Data extracted from a collection:
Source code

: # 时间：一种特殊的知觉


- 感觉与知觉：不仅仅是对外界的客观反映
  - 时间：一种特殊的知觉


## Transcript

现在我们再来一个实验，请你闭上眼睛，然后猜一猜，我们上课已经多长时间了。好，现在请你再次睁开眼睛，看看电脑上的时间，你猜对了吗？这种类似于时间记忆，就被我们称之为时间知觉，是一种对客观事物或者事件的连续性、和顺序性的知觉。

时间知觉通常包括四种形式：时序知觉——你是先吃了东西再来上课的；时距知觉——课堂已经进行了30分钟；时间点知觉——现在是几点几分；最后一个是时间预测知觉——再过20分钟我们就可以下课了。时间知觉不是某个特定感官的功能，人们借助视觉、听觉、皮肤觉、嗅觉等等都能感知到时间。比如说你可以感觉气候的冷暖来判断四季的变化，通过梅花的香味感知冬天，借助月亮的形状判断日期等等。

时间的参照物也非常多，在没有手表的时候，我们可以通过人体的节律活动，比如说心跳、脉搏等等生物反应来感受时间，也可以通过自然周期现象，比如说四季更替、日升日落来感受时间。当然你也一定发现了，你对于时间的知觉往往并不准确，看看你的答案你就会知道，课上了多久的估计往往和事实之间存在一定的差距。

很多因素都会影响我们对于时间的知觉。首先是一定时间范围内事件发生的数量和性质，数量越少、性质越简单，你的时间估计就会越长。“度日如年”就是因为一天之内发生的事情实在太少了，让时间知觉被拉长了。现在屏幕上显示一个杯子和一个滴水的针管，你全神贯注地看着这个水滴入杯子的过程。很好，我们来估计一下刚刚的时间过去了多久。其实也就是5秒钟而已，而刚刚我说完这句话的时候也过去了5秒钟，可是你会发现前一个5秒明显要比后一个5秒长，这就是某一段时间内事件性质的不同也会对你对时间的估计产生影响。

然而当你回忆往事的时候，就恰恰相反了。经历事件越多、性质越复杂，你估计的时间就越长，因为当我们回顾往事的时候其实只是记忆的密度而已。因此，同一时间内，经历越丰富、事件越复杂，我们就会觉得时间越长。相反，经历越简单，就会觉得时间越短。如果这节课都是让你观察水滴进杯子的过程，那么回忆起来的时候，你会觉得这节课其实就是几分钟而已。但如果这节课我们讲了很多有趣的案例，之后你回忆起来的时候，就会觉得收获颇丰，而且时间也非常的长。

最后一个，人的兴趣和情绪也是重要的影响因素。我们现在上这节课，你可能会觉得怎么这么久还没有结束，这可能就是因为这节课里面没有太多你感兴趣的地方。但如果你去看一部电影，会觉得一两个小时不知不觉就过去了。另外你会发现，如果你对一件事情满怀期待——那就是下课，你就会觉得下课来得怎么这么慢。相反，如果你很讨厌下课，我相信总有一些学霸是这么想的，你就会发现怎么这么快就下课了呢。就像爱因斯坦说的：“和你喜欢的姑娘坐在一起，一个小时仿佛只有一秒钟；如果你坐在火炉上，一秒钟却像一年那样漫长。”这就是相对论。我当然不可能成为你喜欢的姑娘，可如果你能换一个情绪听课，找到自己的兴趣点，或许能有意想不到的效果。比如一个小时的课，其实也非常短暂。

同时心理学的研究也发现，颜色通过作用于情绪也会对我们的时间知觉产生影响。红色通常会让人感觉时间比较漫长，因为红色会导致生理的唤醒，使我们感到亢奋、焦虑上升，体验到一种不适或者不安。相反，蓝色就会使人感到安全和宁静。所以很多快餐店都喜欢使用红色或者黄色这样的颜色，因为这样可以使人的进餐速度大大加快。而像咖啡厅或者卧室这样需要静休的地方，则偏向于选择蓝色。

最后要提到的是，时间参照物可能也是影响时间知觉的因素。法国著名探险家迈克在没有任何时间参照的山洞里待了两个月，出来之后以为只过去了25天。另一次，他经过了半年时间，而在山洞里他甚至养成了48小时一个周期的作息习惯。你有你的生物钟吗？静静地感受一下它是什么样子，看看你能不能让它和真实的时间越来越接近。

EXERCISE DESCRIPTION:
Every line of the data above belongs in the answer, unchanged.

RESPONSE AREA:
Source code

: # 时间：一种特殊的知觉


- 感觉与知觉：不仅仅是对外界的客观反映
  - 时间：一种特殊的知觉


## Transcript

现在我们再来一个实验，请你闭上眼睛，然后猜一猜，我们上课已经多长时间了。好，现在请你再次睁开眼睛，看看电脑上的时间，你猜对了吗？这种类似于时间记忆，就被我们称之为时间知觉，是一种对客观事物或者事件的连续性、和顺序性的知觉。

时间知觉通常包括四种形式：时序知觉——你是先吃了东西再来上课的；时距知觉——课堂已经进行了30分钟；时间点知觉——现在是几点几分；最后一个是时间预测知觉——再过20分钟我们就可以下课了。时间知觉不是某个特定感官的功能，人们借助视觉、听觉、皮肤觉、嗅觉等等都能感知到时间。比如说你可以感觉气候的冷暖来判断四季的变化，通过梅花的香味感知冬天，借助月亮的形状判断日期等等。

时间的参照物也非常多，在没有手表的时候，我们可以通过人体的节律活动，比如说心跳、脉搏等等生物反应来感受时间，也可以通过自然周期现象，比如说四季更替、日升日落来感受时间。当然你也一定发现了，你对于时间的知觉往往并不准确，看看你的答案你就会知道，课上了多久的估计往往和事实之间存在一定的差距。

很多因素都会影响我们对于时间的知觉。首先是一定时间范围内事件发生的数量和性质，数量越少、性质越简单，你的时间估计就会越长。“度日如年”就是因为一天之内发生的事情实在太少了，让时间知觉被拉长了。现在屏幕上显示一个杯子和一个滴水的针管，你全神贯注地看着这个水滴入杯子的过程。很好，我们来估计一下刚刚的时间过去了多久。其实也就是5秒钟而已，而刚刚我说完这句话的时候也过去了5秒钟，可是你会发现前一个5秒明显要比后一个5秒长，这就是某一段时间内事件性质的不同也会对你对时间的估计产生影响。

然而当你回忆往事的时候，就恰恰相反了。经历事件越多、性质越复杂，你估计的时间就越长，因为当我们回顾往事的时候其实只是记忆的密度而已。因此，同一时间内，经历越丰富、事件越复杂，我们就会觉得时间越长。相反，经历越简单，就会觉得时间越短。如果这节课都是让你观察水滴进杯子的过程，那么回忆起来的时候，你会觉得这节课其实就是几分钟而已。但如果这节课我们讲了很多有趣的案例，之后你回忆起来的时候，就会觉得收获颇丰，而且时间也非常的长。

最后一个，人的兴趣和情绪也是重要的影响因素。我们现在上这节课，你可能会觉得怎么这么久还没有结束，这可能就是因为这节课里面没有太多你感兴趣的地方。但如果你去看一部电影，会觉得一两个小时不知不觉就过去了。另外你会发现，如果你对一件事情满怀期待——那就是下课，你就会觉得下课来得怎么这么慢。相反，如果你很讨厌下课，我相信总有一些学霸是这么想的，你就会发现怎么这么快就下课了呢。就像爱因斯坦说的：“和你喜欢的姑娘坐在一起，一个小时仿佛只有一秒钟；如果你坐在火炉上，一秒钟却像一年那样漫长。”这就是相对论。我当然不可能成为你喜欢的姑娘，可如果你能换一个情绪听课，找到自己的兴趣点，或许能有意想不到的效果。比如一个小时的课，其实也非常短暂。

同时心理学的研究也发现，颜色通过作用于情绪也会对我们的时间知觉产生影响。红色通常会让人感觉时间比较漫长，因为红色会导致生理的唤醒，使我们感到亢奋、焦虑上升，体验到一种不适或者不安。相反，蓝色就会使人感到安全和宁静。所以很多快餐店都喜欢使用红色或者黄色这样的颜色，因为这样可以使人的进餐速度大大加快。而像咖啡厅或者卧室这样需要静休的地方，则偏向于选择蓝色。

最后要提到的是，时间参照物可能也是影响时间知觉的因素。法国著名探险家迈克在没有任何时间参照的山洞里待了两个月，出来之后以为只过去了25天。另一次，他经过了半年时间，而在山洞里他甚至养成了48小时一个周期的作息习惯。你有你的生物钟吗？静静地感受一下它是什么样子，看看你能不能让它和真实的时间越来越接近。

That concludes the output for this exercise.